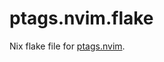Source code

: # ptags.nvim.flake

Nix flake file for [ptags.nvim].

[ptags.nvim]: https://github.com/dkuettel/ptags.nvim

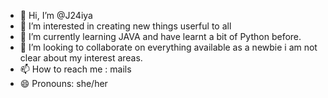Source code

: - 👋 Hi, I’m @J24iya
- 👀 I’m interested in creating new things userful to all
- 🌱 I’m currently learning JAVA and have learnt a bit of Python before.
- 💞️ I’m looking to collaborate on everything available as a newbie i am not clear about my interest areas.
- 📫 How to reach me : mails
- 😄 Pronouns: she/her

<!---
J24iya/J24iya is a ✨ special ✨ repository because its `README.md` (this file) appears on your GitHub profile.
You can click the Preview link to take a look at your changes.
--->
------------
▶ _Work item_
Copy every line of the listing where the word "your" appears.

▶ _Completed task_
J24iya/J24iya is a ✨ special ✨ repository because its `README.md` (this file) appears on your GitHub profile.
You can click the Preview link to take a look at your changes.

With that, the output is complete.